[SOURCE MATERIAL — start]

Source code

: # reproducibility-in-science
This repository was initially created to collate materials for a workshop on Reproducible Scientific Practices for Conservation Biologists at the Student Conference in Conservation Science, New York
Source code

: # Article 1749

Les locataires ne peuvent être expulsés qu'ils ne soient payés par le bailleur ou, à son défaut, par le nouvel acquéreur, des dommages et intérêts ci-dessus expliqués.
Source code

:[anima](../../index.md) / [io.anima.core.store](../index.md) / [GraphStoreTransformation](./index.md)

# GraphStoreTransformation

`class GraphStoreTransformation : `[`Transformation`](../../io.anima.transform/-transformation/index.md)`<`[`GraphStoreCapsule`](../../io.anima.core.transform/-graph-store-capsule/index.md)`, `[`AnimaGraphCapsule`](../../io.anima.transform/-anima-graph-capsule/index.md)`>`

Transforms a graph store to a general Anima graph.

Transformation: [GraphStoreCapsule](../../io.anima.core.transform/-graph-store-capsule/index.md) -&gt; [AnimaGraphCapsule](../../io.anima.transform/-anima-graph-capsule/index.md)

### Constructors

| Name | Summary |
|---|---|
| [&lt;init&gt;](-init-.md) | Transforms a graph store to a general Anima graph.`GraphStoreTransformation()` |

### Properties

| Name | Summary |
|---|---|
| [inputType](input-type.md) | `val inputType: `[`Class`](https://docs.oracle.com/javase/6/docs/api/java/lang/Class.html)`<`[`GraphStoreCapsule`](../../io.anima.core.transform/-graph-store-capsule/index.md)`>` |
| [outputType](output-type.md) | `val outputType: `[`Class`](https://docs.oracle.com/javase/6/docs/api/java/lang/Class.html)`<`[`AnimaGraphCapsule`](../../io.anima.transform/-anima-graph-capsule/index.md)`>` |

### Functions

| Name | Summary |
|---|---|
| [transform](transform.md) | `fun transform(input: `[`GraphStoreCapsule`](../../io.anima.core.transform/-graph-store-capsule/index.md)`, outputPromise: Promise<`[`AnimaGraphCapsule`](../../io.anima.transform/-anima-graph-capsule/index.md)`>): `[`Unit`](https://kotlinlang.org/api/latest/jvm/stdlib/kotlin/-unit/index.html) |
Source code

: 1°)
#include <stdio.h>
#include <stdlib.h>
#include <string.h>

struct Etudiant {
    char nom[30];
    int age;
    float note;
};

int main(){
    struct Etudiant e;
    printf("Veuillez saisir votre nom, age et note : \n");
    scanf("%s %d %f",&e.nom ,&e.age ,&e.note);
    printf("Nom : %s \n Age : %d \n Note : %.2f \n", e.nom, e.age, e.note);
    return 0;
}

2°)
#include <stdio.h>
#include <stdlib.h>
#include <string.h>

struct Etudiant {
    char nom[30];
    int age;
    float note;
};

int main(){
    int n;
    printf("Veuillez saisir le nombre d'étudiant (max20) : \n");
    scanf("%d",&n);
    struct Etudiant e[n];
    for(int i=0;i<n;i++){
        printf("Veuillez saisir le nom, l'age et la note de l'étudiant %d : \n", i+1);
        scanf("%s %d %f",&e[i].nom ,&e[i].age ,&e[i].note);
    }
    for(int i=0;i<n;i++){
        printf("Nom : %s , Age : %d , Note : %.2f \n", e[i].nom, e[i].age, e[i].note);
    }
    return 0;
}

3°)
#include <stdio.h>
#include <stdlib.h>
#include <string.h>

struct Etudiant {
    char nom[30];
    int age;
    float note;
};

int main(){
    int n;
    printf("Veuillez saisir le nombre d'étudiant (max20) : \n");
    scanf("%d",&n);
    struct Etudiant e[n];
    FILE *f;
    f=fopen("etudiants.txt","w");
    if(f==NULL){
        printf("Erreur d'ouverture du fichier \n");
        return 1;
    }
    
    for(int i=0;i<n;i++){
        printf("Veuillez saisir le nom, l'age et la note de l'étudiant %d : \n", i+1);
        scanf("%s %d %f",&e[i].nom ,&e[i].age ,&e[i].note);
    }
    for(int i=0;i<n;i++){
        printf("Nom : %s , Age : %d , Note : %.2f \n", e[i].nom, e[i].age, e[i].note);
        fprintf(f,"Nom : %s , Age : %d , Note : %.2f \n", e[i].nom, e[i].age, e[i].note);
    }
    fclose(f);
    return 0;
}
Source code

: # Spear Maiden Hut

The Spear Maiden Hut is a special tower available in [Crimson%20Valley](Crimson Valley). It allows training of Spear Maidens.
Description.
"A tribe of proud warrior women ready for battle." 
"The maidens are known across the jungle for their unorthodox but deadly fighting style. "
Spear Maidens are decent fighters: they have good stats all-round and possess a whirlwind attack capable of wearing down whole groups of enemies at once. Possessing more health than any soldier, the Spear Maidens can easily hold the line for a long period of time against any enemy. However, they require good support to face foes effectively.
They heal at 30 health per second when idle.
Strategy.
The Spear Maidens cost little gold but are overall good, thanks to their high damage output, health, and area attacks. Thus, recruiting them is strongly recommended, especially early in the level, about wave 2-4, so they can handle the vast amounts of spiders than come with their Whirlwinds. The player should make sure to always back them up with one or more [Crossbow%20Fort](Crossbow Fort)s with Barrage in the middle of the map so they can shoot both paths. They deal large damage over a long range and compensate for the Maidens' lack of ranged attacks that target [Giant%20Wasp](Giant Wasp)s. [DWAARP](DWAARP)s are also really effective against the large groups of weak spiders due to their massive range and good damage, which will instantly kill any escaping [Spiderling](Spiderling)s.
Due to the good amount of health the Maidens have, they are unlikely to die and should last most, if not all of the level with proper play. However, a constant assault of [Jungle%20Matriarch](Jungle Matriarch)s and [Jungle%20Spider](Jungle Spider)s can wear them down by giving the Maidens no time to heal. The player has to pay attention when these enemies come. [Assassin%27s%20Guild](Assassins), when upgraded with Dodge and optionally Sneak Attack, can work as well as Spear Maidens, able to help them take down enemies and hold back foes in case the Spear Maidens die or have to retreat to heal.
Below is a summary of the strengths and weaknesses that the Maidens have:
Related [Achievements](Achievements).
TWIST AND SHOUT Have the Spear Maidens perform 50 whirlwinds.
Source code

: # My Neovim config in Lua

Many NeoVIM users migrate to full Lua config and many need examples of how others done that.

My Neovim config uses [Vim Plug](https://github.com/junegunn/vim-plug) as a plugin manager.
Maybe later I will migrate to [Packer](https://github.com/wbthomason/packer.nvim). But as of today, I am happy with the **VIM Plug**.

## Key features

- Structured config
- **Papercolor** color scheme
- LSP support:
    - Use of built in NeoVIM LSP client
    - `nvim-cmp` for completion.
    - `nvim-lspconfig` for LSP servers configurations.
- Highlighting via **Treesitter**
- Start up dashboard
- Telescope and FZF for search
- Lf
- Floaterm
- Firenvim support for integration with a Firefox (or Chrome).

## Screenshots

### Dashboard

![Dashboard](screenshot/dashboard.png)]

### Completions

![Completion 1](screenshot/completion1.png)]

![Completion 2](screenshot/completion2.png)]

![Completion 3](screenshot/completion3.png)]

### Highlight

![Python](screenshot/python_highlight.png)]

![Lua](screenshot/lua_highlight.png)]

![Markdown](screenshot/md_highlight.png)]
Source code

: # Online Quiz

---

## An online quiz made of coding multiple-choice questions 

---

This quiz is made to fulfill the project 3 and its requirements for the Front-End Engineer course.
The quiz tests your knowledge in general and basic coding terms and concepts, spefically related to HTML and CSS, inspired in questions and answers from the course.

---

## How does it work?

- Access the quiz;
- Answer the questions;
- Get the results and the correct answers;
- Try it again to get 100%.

[SOURCE MATERIAL — finish]

REQUIREMENT
Would you write out the data exactly as it reads?

RESULT BELOW
Source code

: # reproducibility-in-science
This repository was initially created to collate materials for a workshop on Reproducible Scientific Practices for Conservation Biologists at the Student Conference in Conservation Science, New York
Source code

: # Article 1749

Les locataires ne peuvent être expulsés qu'ils ne soient payés par le bailleur ou, à son défaut, par le nouvel acquéreur, des dommages et intérêts ci-dessus expliqués.
Source code

:[anima](../../index.md) / [io.anima.core.store](../index.md) / [GraphStoreTransformation](./index.md)

# GraphStoreTransformation

`class GraphStoreTransformation : `[`Transformation`](../../io.anima.transform/-transformation/index.md)`<`[`GraphStoreCapsule`](../../io.anima.core.transform/-graph-store-capsule/index.md)`, `[`AnimaGraphCapsule`](../../io.anima.transform/-anima-graph-capsule/index.md)`>`

Transforms a graph store to a general Anima graph.

Transformation: [GraphStoreCapsule](../../io.anima.core.transform/-graph-store-capsule/index.md) -&gt; [AnimaGraphCapsule](../../io.anima.transform/-anima-graph-capsule/index.md)

### Constructors

| Name | Summary |
|---|---|
| [&lt;init&gt;](-init-.md) | Transforms a graph store to a general Anima graph.`GraphStoreTransformation()` |

### Properties

| Name | Summary |
|---|---|
| [inputType](input-type.md) | `val inputType: `[`Class`](https://docs.oracle.com/javase/6/docs/api/java/lang/Class.html)`<`[`GraphStoreCapsule`](../../io.anima.core.transform/-graph-store-capsule/index.md)`>` |
| [outputType](output-type.md) | `val outputType: `[`Class`](https://docs.oracle.com/javase/6/docs/api/java/lang/Class.html)`<`[`AnimaGraphCapsule`](../../io.anima.transform/-anima-graph-capsule/index.md)`>` |

### Functions

| Name | Summary |
|---|---|
| [transform](transform.md) | `fun transform(input: `[`GraphStoreCapsule`](../../io.anima.core.transform/-graph-store-capsule/index.md)`, outputPromise: Promise<`[`AnimaGraphCapsule`](../../io.anima.transform/-anima-graph-capsule/index.md)`>): `[`Unit`](https://kotlinlang.org/api/latest/jvm/stdlib/kotlin/-unit/index.html) |
Source code

: 1°)
#include <stdio.h>
#include <stdlib.h>
#include <string.h>

struct Etudiant {
    char nom[30];
    int age;
    float note;
};

int main(){
    struct Etudiant e;
    printf("Veuillez saisir votre nom, age et note : \n");
    scanf("%s %d %f",&e.nom ,&e.age ,&e.note);
    printf("Nom : %s \n Age : %d \n Note : %.2f \n", e.nom, e.age, e.note);
    return 0;
}

2°)
#include <stdio.h>
#include <stdlib.h>
#include <string.h>

struct Etudiant {
    char nom[30];
    int age;
    float note;
};

int main(){
    int n;
    printf("Veuillez saisir le nombre d'étudiant (max20) : \n");
    scanf("%d",&n);
    struct Etudiant e[n];
    for(int i=0;i<n;i++){
        printf("Veuillez saisir le nom, l'age et la note de l'étudiant %d : \n", i+1);
        scanf("%s %d %f",&e[i].nom ,&e[i].age ,&e[i].note);
    }
    for(int i=0;i<n;i++){
        printf("Nom : %s , Age : %d , Note : %.2f \n", e[i].nom, e[i].age, e[i].note);
    }
    return 0;
}

3°)
#include <stdio.h>
#include <stdlib.h>
#include <string.h>

struct Etudiant {
    char nom[30];
    int age;
    float note;
};

int main(){
    int n;
    printf("Veuillez saisir le nombre d'étudiant (max20) : \n");
    scanf("%d",&n);
    struct Etudiant e[n];
    FILE *f;
    f=fopen("etudiants.txt","w");
    if(f==NULL){
        printf("Erreur d'ouverture du fichier \n");
        return 1;
    }
    
    for(int i=0;i<n;i++){
        printf("Veuillez saisir le nom, l'age et la note de l'étudiant %d : \n", i+1);
        scanf("%s %d %f",&e[i].nom ,&e[i].age ,&e[i].note);
    }
    for(int i=0;i<n;i++){
        printf("Nom : %s , Age : %d , Note : %.2f \n", e[i].nom, e[i].age, e[i].note);
        fprintf(f,"Nom : %s , Age : %d , Note : %.2f \n", e[i].nom, e[i].age, e[i].note);
    }
    fclose(f);
    return 0;
}
Source code

: # Spear Maiden Hut

The Spear Maiden Hut is a special tower available in [Crimson%20Valley](Crimson Valley). It allows training of Spear Maidens.
Description.
"A tribe of proud warrior women ready for battle." 
"The maidens are known across the jungle for their unorthodox but deadly fighting style. "
Spear Maidens are decent fighters: they have good stats all-round and possess a whirlwind attack capable of wearing down whole groups of enemies at once. Possessing more health than any soldier, the Spear Maidens can easily hold the line for a long period of time against any enemy. However, they require good support to face foes effectively.
They heal at 30 health per second when idle.
Strategy.
The Spear Maidens cost little gold but are overall good, thanks to their high damage output, health, and area attacks. Thus, recruiting them is strongly recommended, especially early in the level, about wave 2-4, so they can handle the vast amounts of spiders than come with their Whirlwinds. The player should make sure to always back them up with one or more [Crossbow%20Fort](Crossbow Fort)s with Barrage in the middle of the map so they can shoot both paths. They deal large damage over a long range and compensate for the Maidens' lack of ranged attacks that target [Giant%20Wasp](Giant Wasp)s. [DWAARP](DWAARP)s are also really effective against the large groups of weak spiders due to their massive range and good damage, which will instantly kill any escaping [Spiderling](Spiderling)s.
Due to the good amount of health the Maidens have, they are unlikely to die and should last most, if not all of the level with proper play. However, a constant assault of [Jungle%20Matriarch](Jungle Matriarch)s and [Jungle%20Spider](Jungle Spider)s can wear them down by giving the Maidens no time to heal. The player has to pay attention when these enemies come. [Assassin%27s%20Guild](Assassins), when upgraded with Dodge and optionally Sneak Attack, can work as well as Spear Maidens, able to help them take down enemies and hold back foes in case the Spear Maidens die or have to retreat to heal.
Below is a summary of the strengths and weaknesses that the Maidens have:
Related [Achievements](Achievements).
TWIST AND SHOUT Have the Spear Maidens perform 50 whirlwinds.
Source code

: # My Neovim config in Lua

Many NeoVIM users migrate to full Lua config and many need examples of how others done that.

My Neovim config uses [Vim Plug](https://github.com/junegunn/vim-plug) as a plugin manager.
Maybe later I will migrate to [Packer](https://github.com/wbthomason/packer.nvim). But as of today, I am happy with the **VIM Plug**.

## Key features

- Structured config
- **Papercolor** color scheme
- LSP support:
    - Use of built in NeoVIM LSP client
    - `nvim-cmp` for completion.
    - `nvim-lspconfig` for LSP servers configurations.
- Highlighting via **Treesitter**
- Start up dashboard
- Telescope and FZF for search
- Lf
- Floaterm
- Firenvim support for integration with a Firefox (or Chrome).

## Screenshots

### Dashboard

![Dashboard](screenshot/dashboard.png)]

### Completions

![Completion 1](screenshot/completion1.png)]

![Completion 2](screenshot/completion2.png)]

![Completion 3](screenshot/completion3.png)]

### Highlight

![Python](screenshot/python_highlight.png)]

![Lua](screenshot/lua_highlight.png)]

![Markdown](screenshot/md_highlight.png)]
Source code

: # Online Quiz

---

## An online quiz made of coding multiple-choice questions 

---

This quiz is made to fulfill the project 3 and its requirements for the Front-End Engineer course.
The quiz tests your knowledge in general and basic coding terms and concepts, spefically related to HTML and CSS, inspired in questions and answers from the course.

---

## How does it work?

- Access the quiz;
- Answer the questions;
- Get the results and the correct answers;
- Try it again to get 100%.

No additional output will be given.